* DATA RECORDS:
-------------------------
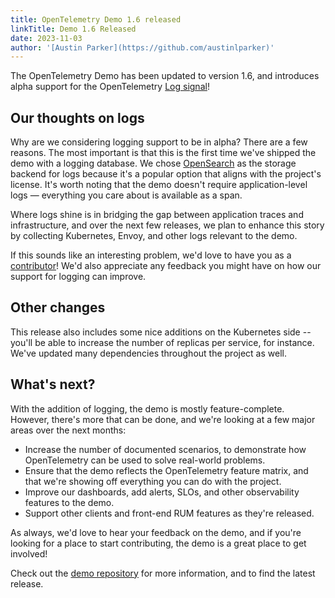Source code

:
 ```yaml
---
title: OpenTelemetry Demo 1.6 released
linkTitle: Demo 1.6 Released
date: 2023-11-03
author: '[Austin Parker](https://github.com/austinlparker)'
---
```


The OpenTelemetry Demo has been updated to version 1.6, and introduces alpha
support for the OpenTelemetry [Log signal](/docs/concepts/signals/logs/)!

## Our thoughts on logs

Why are we considering logging support to be in alpha? There are a few reasons.
The most important is that this is the first time we've shipped the demo with a
logging database. We chose [OpenSearch](https://opensearch.org/) as the storage
backend for logs because it's a popular option that aligns with the project's
license. It's worth noting that the demo doesn't require application-level logs &mdash; everything you care about is available as a span.

Where logs shine is in bridging the gap between application traces and
infrastructure, and over the next few releases, we plan to enhance this story by
collecting Kubernetes, Envoy, and other logs relevant to the demo.

If this sounds like an interesting problem, we'd love to have you as a
[contributor](https://github.com/open-telemetry/opentelemetry-demo/blob/main/CONTRIBUTING.md)!
We'd also appreciate any feedback you might have on how our support for logging
can improve.

## Other changes

This release also includes some nice additions on the Kubernetes side -- you'll
be able to increase the number of replicas per service, for instance. We've
updated many dependencies throughout the project as well.

## What's next?

With the addition of logging, the demo is mostly feature-complete. However,
there's more that can be done, and we're looking at a few major areas over the
next months:

- Increase the number of documented scenarios, to demonstrate how OpenTelemetry
  can be used to solve real-world problems.
- Ensure that the demo reflects the OpenTelemetry feature matrix, and that we're
  showing off everything you can do with the project.
- Improve our dashboards, add alerts, SLOs, and other observability features to
  the demo.
- Support other clients and front-end RUM features as they're released.

As always, we'd love to hear your feedback on the demo, and if you're looking
for a place to start contributing, the demo is a great place to get involved!

Check out the
[demo repository](https://github.com/open-telemetry/opentelemetry-demo) for more
information, and to find the latest release.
-------------------------
* WORK ITEM: What is needed is an exact copy of the lines from the one containing "Check out the" through the last line of the records above, both included.

* SOLUTION BELOW:
Check out the
[demo repository](https://github.com/open-telemetry/opentelemetry-demo) for more
information, and to find the latest release.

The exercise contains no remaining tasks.